*** Opening Study material ***

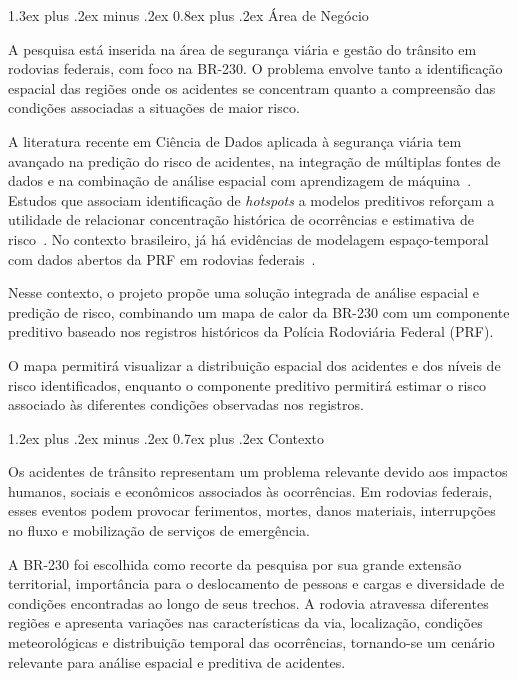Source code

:\documentclass[11pt,a4paper]{article}
\makeatletter
\renewcommand\section{
\@startsection{section}{1}{0pt}%
{1.3ex plus .2ex minus .2ex}%
{0.8ex plus .2ex}%
{\normalfont\Large\bfseries}
}
\renewcommand\subsection{
\@startsection{subsection}{2}{0pt}%
{1.2ex plus .2ex minus .2ex}%
{0.7ex plus .2ex}%
{\normalfont\large\bfseries}
}
\makeatother
\begin{document}
\newpage


\section{Área de Negócio}

A pesquisa está inserida na área de segurança viária e gestão do trânsito em rodovias federais, com foco na BR-230. O problema envolve tanto a identificação espacial das regiões onde os acidentes se concentram quanto a compreensão das condições associadas a situações de maior risco.

A literatura recente em Ciência de Dados aplicada à segurança viária tem avançado na predição do risco de acidentes, na integração de múltiplas fontes de dados e na combinação de análise espacial com aprendizagem de máquina~\cite{behboudi2024,affou2026,he2025}. Estudos que associam identificação de \textit{hotspots} a modelos preditivos reforçam a utilidade de relacionar concentração histórica de ocorrências e estimativa de risco~\cite{santos2021,khan2024,le2020}. No contexto brasileiro, já há evidências de modelagem espaço-temporal com dados abertos da PRF em rodovias federais~\cite{tozetto2025}.

Nesse contexto, o projeto propõe uma solução integrada de análise espacial e predição de risco, combinando um mapa de calor da BR-230 com um componente preditivo baseado nos registros históricos da Polícia Rodoviária Federal (PRF).

O mapa permitirá visualizar a distribuição espacial dos acidentes e dos níveis de risco identificados, enquanto o componente preditivo permitirá estimar o risco associado às diferentes condições observadas nos registros.

\subsection{Contexto}

Os acidentes de trânsito representam um problema relevante devido aos impactos humanos, sociais e econômicos associados às ocorrências. Em rodovias federais, esses eventos podem provocar ferimentos, mortes, danos materiais, interrupções no fluxo e mobilização de serviços de emergência.

A BR-230 foi escolhida como recorte da pesquisa por sua grande extensão territorial, importância para o deslocamento de pessoas e cargas e diversidade de condições encontradas ao longo de seus trechos. A rodovia atravessa diferentes regiões e apresenta variações nas características da via, localização, condições meteorológicas e distribuição temporal das ocorrências, tornando-se um cenário relevante para análise espacial e preditiva de acidentes.
\end{document}
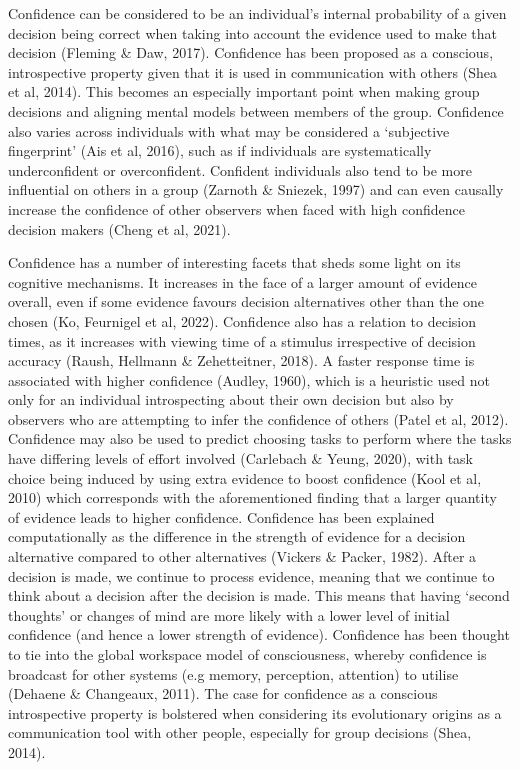 \documentclass[a4paper, nobind]{templates/ociamthesis}
\begin{document}
Confidence can be considered to be an individual's internal probability of a given decision being correct when taking into account the evidence used to make that decision (Fleming \& Daw, 2017). Confidence has been proposed as a conscious, introspective property given that it is used in communication with others (Shea et al, 2014). This becomes an especially important point when making group decisions and aligning mental models between members of the group. Confidence also varies across individuals with what may be considered a `subjective fingerprint' (Ais et al, 2016), such as if individuals are systematically underconfident or overconfident. Confident individuals also tend to be more influential on others in a group (Zarnoth \& Sniezek, 1997) and can even causally increase the confidence of other observers when faced with high confidence decision makers (Cheng et al, 2021).

Confidence has a number of interesting facets that sheds some light on its cognitive mechanisms. It increases in the face of a larger amount of evidence overall, even if some evidence favours decision alternatives other than the one chosen (Ko, Feurnigel et al, 2022). Confidence also has a relation to decision times, as it increases with viewing time of a stimulus irrespective of decision accuracy (Raush, Hellmann \& Zehetteitner, 2018). A faster response time is associated with higher confidence (Audley, 1960), which is a heuristic used not only for an individual introspecting about their own decision but also by observers who are attempting to infer the confidence of others (Patel et al, 2012). Confidence may also be used to predict choosing tasks to perform where the tasks have differing levels of effort involved (Carlebach \& Yeung, 2020), with task choice being induced by using extra evidence to boost confidence (Kool et al, 2010) which corresponds with the aforementioned finding that a larger quantity of evidence leads to higher confidence. Confidence has been explained computationally as the difference in the strength of evidence for a decision alternative compared to other alternatives (Vickers \& Packer, 1982). After a decision is made, we continue to process evidence, meaning that we continue to think about a decision after the decision is made. This means that having `second thoughts' or changes of mind are more likely with a lower level of initial confidence (and hence a lower strength of evidence). Confidence has been thought to tie into the global workspace model of consciousness, whereby confidence is broadcast for other systems (e.g memory, perception, attention) to utilise (Dehaene \& Changeaux, 2011). The case for confidence as a conscious introspective property is bolstered when considering its evolutionary origins as a communication tool with other people, especially for group decisions (Shea, 2014).
\end{document}
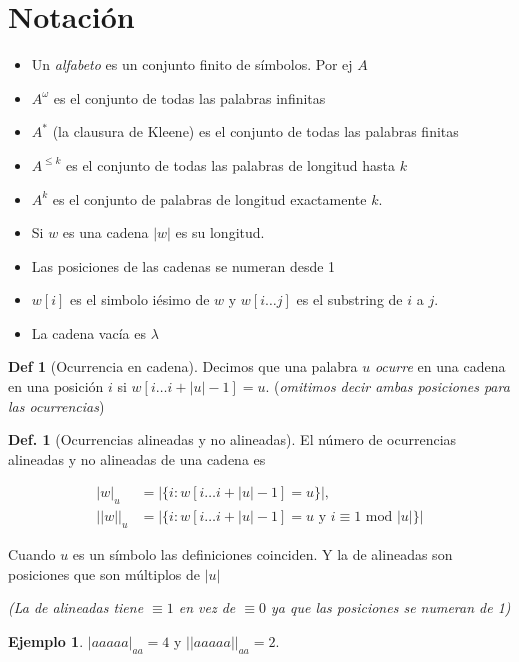\documentclass{report}
\theoremstyle{definition} %
\newtheorem{definition}{Def.}[chapter]
\newtheorem*{definition*}{Def}
\newtheorem*{exmp*}{Ejemplo}
\begin{document}
\section{Notación}

\begin{itemize}
    \item Un \textit{alfabeto} es un conjunto finito de símbolos. Por ej $A$
    \item $A^\omega$ es el conjunto de todas las palabras infinitas
    \item $A^*$ (la clausura de Kleene) es el conjunto de todas las palabras finitas
    \item $A^{\leq k}$ es el conjunto de todas las palabras de longitud hasta $k$
    \item $A^{k}$ es el conjunto de palabras de longitud exactamente $k$.
    \item Si $w$ es una cadena $|w|$ es su longitud.
    \item Las posiciones de las cadenas se numeran desde 1
    \item $w[i]$ es el simbolo iésimo de $w$ y $w[i\dots j]$ es el substring de
    $i$ a $j$.
    \item La cadena vacía es $\lambda$
\end{itemize}

\begin{definition*}[Ocurrencia en cadena]
    Decimos que una palabra $u$ \textit{ocurre} en una cadena en una posición
    $i$ si $w[i\dots i+|u|-1] = u$. (\textit{omitimos decir ambas posiciones
    para las ocurrencias})
\end{definition*}


\begin{definition}[Ocurrencias alineadas y no alineadas]
    El número de ocurrencias alineadas y no alineadas de una cadena es

    \begin{align*}
        |w|_u &= |\{ i : w[i\dots i+|u| - 1] = u\}|,\\
        ||w||_u &= |\{ i : w[i\dots i+|u| - 1] = u \text{ y } i \equiv 1 \text{ mod } |u|\}|
    \end{align*}

    Cuando $u$ es un símbolo las definiciones coinciden. Y la de alineadas son
    posiciones que son múltiplos de $|u|$

    \textit{(La de alineadas tiene $\equiv 1$ en vez de $\equiv 0$ ya que las posiciones se numeran de 1)}
    
    \begin{exmp*}
        $|aaaaa|_{aa} = 4$ y $||aaaaa||_{aa} = 2$.
    \end{exmp*}

\end{definition}
\end{document}
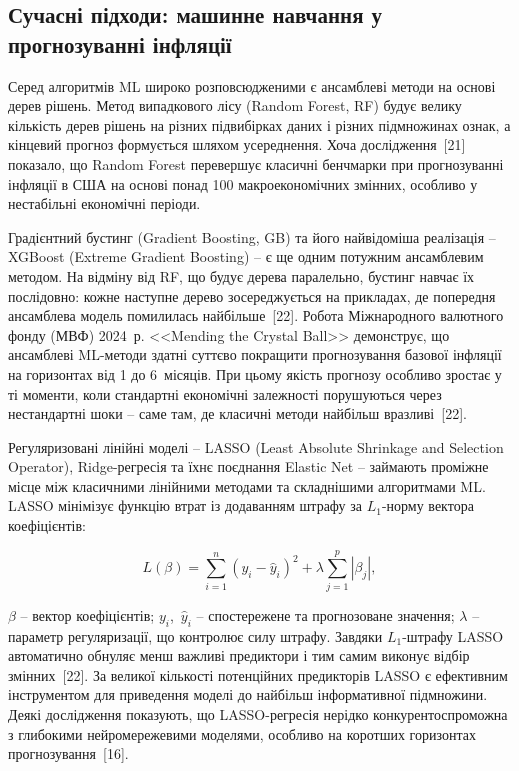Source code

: \documentclass{bachelor_thesis}
\begin{document}
\subsection{Сучасні підходи: машинне навчання у прогнозуванні інфляції}

Серед алгоритмів ML широко розповсюдженими є ансамблеві методи на основі дерев рішень. Метод випадкового лісу (Random Forest, RF) будує велику кількість дерев рішень на різних підвибірках даних і різних підмножинах ознак, а кінцевий прогноз формується шляхом усереднення. Хоча дослідження~[21] показало, що Random Forest перевершує класичні бенчмарки при прогнозуванні інфляції в США на основі понад 100 макроекономічних змінних, особливо у нестабільні економічні періоди.

Градієнтний бустинг (Gradient Boosting, GB) та його найвідоміша реалізація -- XGBoost (Extreme Gradient Boosting) -- є ще одним потужним ансамблевим методом. На відміну від RF, що будує дерева паралельно, бустинг навчає їх послідовно: кожне наступне дерево зосереджується на прикладах, де попередня ансамблева модель помилилась найбільше~[22]. Робота Міжнародного валютного фонду (МВФ) 2024~р. <<Mending the Crystal Ball>> демонструє, що ансамблеві ML-методи здатні суттєво покращити прогнозування базової інфляції на горизонтах від 1 до 6~місяців. При цьому якість прогнозу особливо зростає у ті моменти, коли стандартні економічні залежності порушуються через нестандартні шоки -- саме там, де класичні методи найбільш вразливі~[22].

Регуляризовані лінійні моделі -- LASSO (Least Absolute Shrinkage and Selection Operator), Ridge-регресія та їхнє поєднання Elastic Net -- займають проміжне місце між класичними лінійними методами та складнішими алгоритмами ML. LASSO мінімізує функцію втрат із додаванням штрафу за $L_1$-норму вектора коефіцієнтів:

\begin{equation*}
L(\beta) = \sum_{i=1}^{n}(y_i - \hat{y}_i)^2 + \lambda\sum_{j=1}^{p}|\beta_j|,
\end{equation*}

 $\beta$ -- вектор коефіцієнтів; $y_i$,~$\hat{y}_i$ -- спостережене та прогнозоване значення; $\lambda$ -- параметр регуляризації, що контролює силу штрафу. Завдяки $L_1$-штрафу LASSO автоматично обнуляє менш важливі предиктори і тим самим виконує відбір змінних~[22]. За великої кількості потенційних предикторів LASSO є ефективним інструментом для приведення моделі до найбільш інформативної підмножини. Деякі дослідження показують, що LASSO-регресія нерідко конкурентоспроможна з глибокими нейромережевими моделями, особливо на коротших горизонтах прогнозування~[16].
\end{document}

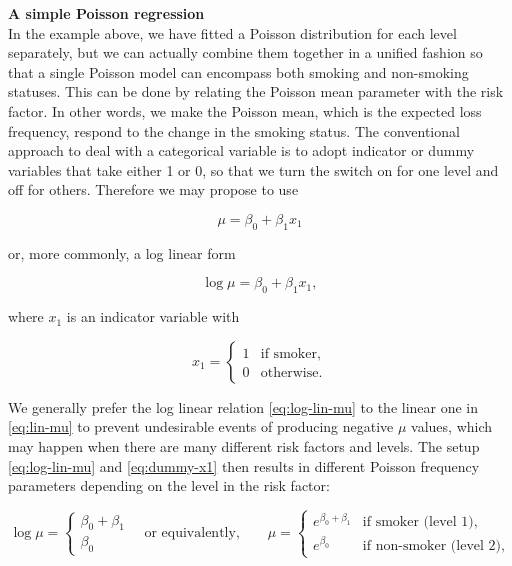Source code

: \documentclass[]{book}
\theoremstyle{definition}
\theoremstyle{definition}
\theoremstyle{definition}
\theoremstyle{remark}
\begin{document}
\textbf{A simple Poisson regression}\\
In the example above, we have fitted a Poisson distribution for each
level separately, but we can actually combine them together in a unified
fashion so that a single Poisson model can encompass both smoking and
non-smoking statuses. This can be done by relating the Poisson mean
parameter with the risk factor. In other words, we make the Poisson
mean, which is the expected loss frequency, respond to the change in the
smoking status. The conventional approach to deal with a categorical
variable is to adopt indicator or dummy variables that take either 1 or
0, so that we turn the switch on for one level and off for others.
Therefore we may propose to use

\begin{equation}
\mu=\beta_0+\beta_1 x_1
\label{eq:lin-mu}
\end{equation}

or, more commonly, a log linear form

\begin{equation}
\log \mu=\beta_0+\beta_1 x_1,
\label{eq:log-lin-mu}
\end{equation}

where \(x_1\) is an indicator variable with

\begin{equation}
x_1=
\begin{cases}
     1 & \text{if smoker}, \\
     0 & \text{otherwise}.
\end{cases}
\label{eq:dummy-x1}
\end{equation}

We generally prefer the log linear relation \eqref{eq:log-lin-mu} to the
linear one in \eqref{eq:lin-mu} to prevent undesirable events of producing
negative \(\mu\) values, which may happen when there are many different
risk factors and levels. The setup \eqref{eq:log-lin-mu} and
\eqref{eq:dummy-x1} then results in different Poisson frequency parameters
depending on the level in the risk factor:

\begin{equation}
\log \mu=
\begin{cases}
     \beta_0+\beta_1 \\
     \beta_0 
\end{cases}
\quad \text{or equivalently,}\qquad \mu= \begin{cases}
     e^{\beta_0+\beta_1} & \text{if smoker (level 1)}, \\
     e^{\beta_0} & \text{if non-smoker (level 2)},
\end{cases} 
\label{eq:ind-mu}
\end{equation}
\end{document}

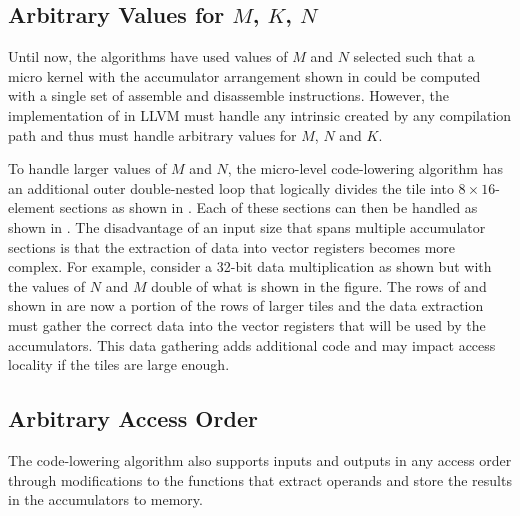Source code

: \documentclass[\main/thesis.tex]{subfiles}
\begin{document}
\subsection{Arbitrary Values for \texorpdfstring{$M$}{M}, \texorpdfstring{$K$}{K}, \texorpdfstring{$N$}{N}}
\label{sec:arbitraryDims}
Until now, the algorithms have used values of $M$ and $N$ selected such that a micro kernel with the accumulator arrangement shown in  could be computed with a single set of assemble and disassemble instructions.
However, the implementation of  in LLVM must handle any  intrinsic created by any compilation path and thus must handle arbitrary values for $M$, $N$ and $K$.

To handle larger values of $M$ and $N$, the micro-level code-lowering algorithm has an additional outer double-nested loop that logically divides the  tile into $8 \times 16$-element sections as shown in .
Each of these sections can then be handled as shown in .
The disadvantage of an input size that spans multiple accumulator sections is that the extraction of data into vector registers becomes more complex.
For example, consider a 32-bit data multiplication as shown  but with the values of $N$ and $M$ double of what is shown in the figure.
The rows of  and  shown in  are now a portion of the rows of larger tiles and the data extraction must gather the correct data into the vector registers that will be used by the accumulators.
This data gathering adds additional code and may impact access locality if the tiles are large enough.

\subsection{Arbitrary Access Order}
\label{sec:arbitraryOrder}
The code-lowering algorithm also supports inputs and outputs in any access order through modifications to the functions that extract operands and store the results in the accumulators to memory.
\end{document}
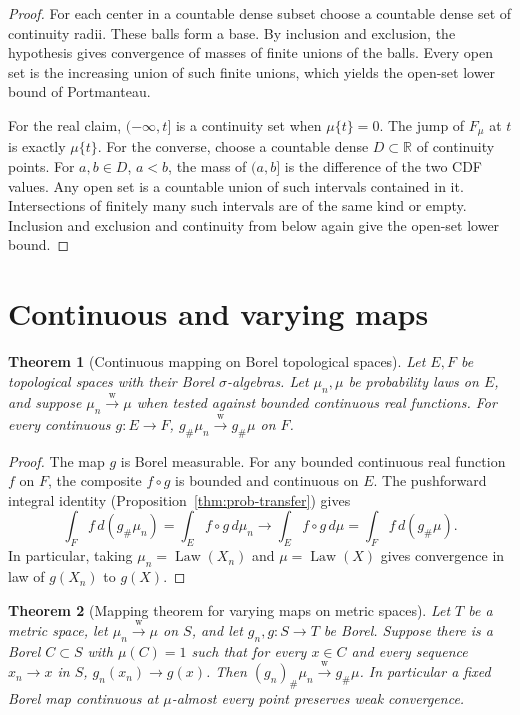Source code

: \documentclass[11pt,oneside,openany]{book}
\newcommand{\R}{\mathbb{R}}
\DeclareMathOperator{\Law}{Law}
\newcommand{\weakto}{\xrightarrow{\mathrm{w}}}
\theoremstyle{plain}
\newtheorem{theorem}{Theorem}[chapter]
\theoremstyle{definition}
\theoremstyle{remark}
\begin{document}
\begin{proof}
For each center in a countable dense subset choose a countable dense
set of continuity radii. These balls form a base. By inclusion and
exclusion, the hypothesis gives convergence of masses of finite unions
of the balls. Every open set is the increasing union of such finite
unions, which yields the open-set lower bound of Portmanteau.

For the real claim, \((-\infty,t]\) is a continuity set when \(\mu\{t\}=0\).
The jump of \(F_\mu\) at \(t\) is exactly \(\mu\{t\}\). For the converse,
choose a countable dense \(D\subset\R\) of continuity points. For
\(a,b\in D\), \(a<b\), the mass of \((a,b]\) is the difference of the two
CDF values. Any open set is a countable union of such intervals
contained in it. Intersections of finitely many such intervals are of
the same kind or empty. Inclusion and exclusion and continuity from
below again give the open-set lower bound.
\end{proof}

\section{Continuous and varying maps}
\label{p06-03}

\begin{theorem}[Continuous mapping on Borel topological spaces]
\label{thm:p06-continuous-mapping}
Let \(E,F\) be topological spaces with their Borel \(\sigma\)-algebras.
Let \(\mu_n,\mu\) be probability laws on \(E\), and suppose
\(\mu_n\weakto\mu\) when tested against bounded continuous real functions.
For every continuous \(g:E\to F\),
\(g_\#\mu_n\weakto g_\#\mu\) on \(F\).
\end{theorem}

\begin{proof}
The map \(g\) is Borel measurable. For any bounded continuous real
function \(f\) on \(F\), the composite \(f\circ g\) is bounded and
continuous on \(E\). The pushforward integral identity
(Proposition~\ref{thm:prob-transfer}) gives
\[
 \int_F f\,d(g_\#\mu_n)=\int_E f\circ g\,d\mu_n
 \longrightarrow\int_E f\circ g\,d\mu=\int_F f\,d(g_\#\mu).
\]
In particular, taking \(\mu_n=\Law(X_n)\) and \(\mu=\Law(X)\)
gives convergence in law of \(g(X_n)\) to \(g(X)\).
\end{proof}

\begin{theorem}[Mapping theorem for varying maps on metric spaces]
\label{thm:p06-mapping}
Let \(T\) be a metric space, let \(\mu_n\weakto\mu\) on \(S\), and let
\(g_n,g:S\to T\) be Borel. Suppose there is a Borel \(C\subset S\) with
\(\mu(C)=1\) such that for every \(x\in C\) and every sequence
\(x_n\to x\) in \(S\), \(g_n(x_n)\to g(x)\). Then
\((g_n)_\#\mu_n\weakto g_\#\mu\). In particular a fixed Borel map
continuous at \(\mu\)-almost every point preserves weak convergence.
\end{theorem}
\end{document}
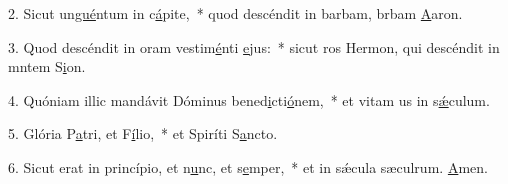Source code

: 2. Sicut un\uline{gué}ntum in c\uline{á}pite,~* quod descéndit in barbam, brbam \uline{A}aron.\par 
3. Quod descéndit in oram vestim\uline{é}nti \uline{e}jus:~* sicut ros Hermon, qui descéndit in mntem S\uline{i}on.\par 
4. Quóniam illic mandávit Dóminus bened\uline{i}cti\uline{ó}nem,~* et vitam us in s\uline{ǽ}culum.\par 
5. Glória P\uline{a}tri, et F\uline{í}lio,~* et Spiríti S\uline{a}ncto.\par 
6. Sicut erat in princípio, et n\uline{u}nc, et s\uline{e}mper,~* et in sǽcula sæculrum. \uline{A}men.\par 
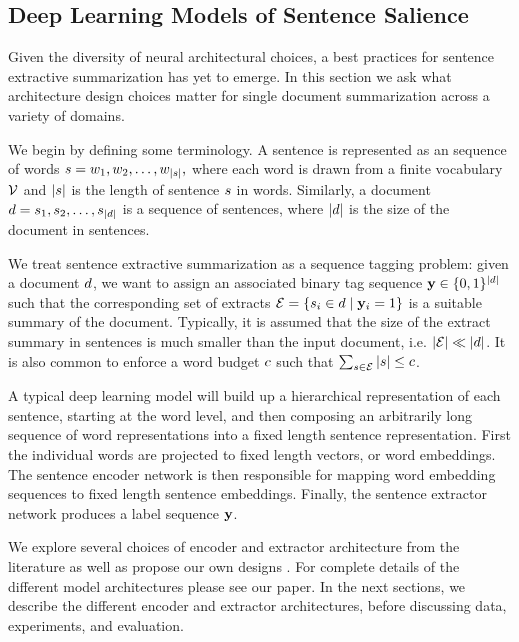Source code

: 

\subsection{Deep Learning Models of Sentence Salience}

 Given the diversity of neural architectural choices, a best practices
for sentence extractive summarization has yet to emerge. In this section
we ask what architecture design choices matter for single document 
summarization across a variety of domains.

We begin by defining some terminology. A sentence is represented as an
sequence of words $s = w_1, w_2, \ldots, w_{|s|},$
where each word is drawn from a finite vocabulary $\mathcal{V}$ and $|s|$ is
the length of sentence $s$ in words. Similarly, a document $d =  
s_1, s_2, \ldots, s_{|d|} $ is a sequence of sentences, where 
$|d|$ is the size of the document in sentences.  

We treat sentence extractive summarization as a sequence tagging
problem: given a document $d$, we want to assign an associated binary
tag sequence $\mathbf{y} \in \{0,1\}^{| d |}$ such that the corresponding
set of extracts $\mathcal{E} = \{s_i \in d \; | \; \mathbf{y}_i =1 \}$ is
a suitable summary
of the document. Typically, it is assumed that the size of the extract summary
in sentences is much smaller than the input document, i.e. 
$|\mathcal{E}|  \ll |d|$.
It is also common to enforce a word budget $c$ such that
$\sum_{s \in \mathcal{E}} |s| \le c$.

A typical deep learning model will build up a hierarchical representation
of each sentence, starting at the word level, and then composing an arbitrarily
long sequence of word representations into a fixed length sentence 
representation.
First the individual words are 
projected to fixed length vectors, or word embeddings. %
The sentence encoder network %
is then 
responsible for mapping word embedding sequences to fixed length sentence 
embeddings. Finally, the sentence extractor network %
produces a label 
sequence $\mathbf{y}$.

We explore several choices of encoder and extractor architecture from the 
literature \citep{cheng2016neural,nallapati2016summarunner} as well as 
propose our own designs \citep{kedzie2018deep}. For complete details of 
the different model architectures please see our paper. In the next sections,
we describe the different encoder and extractor architectures, before 
discussing data, experiments, and evaluation.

*** Closing Study material ***

(What is needed)
Write down only the number of lines that contain the string "size" in the listing.

(Task response)
3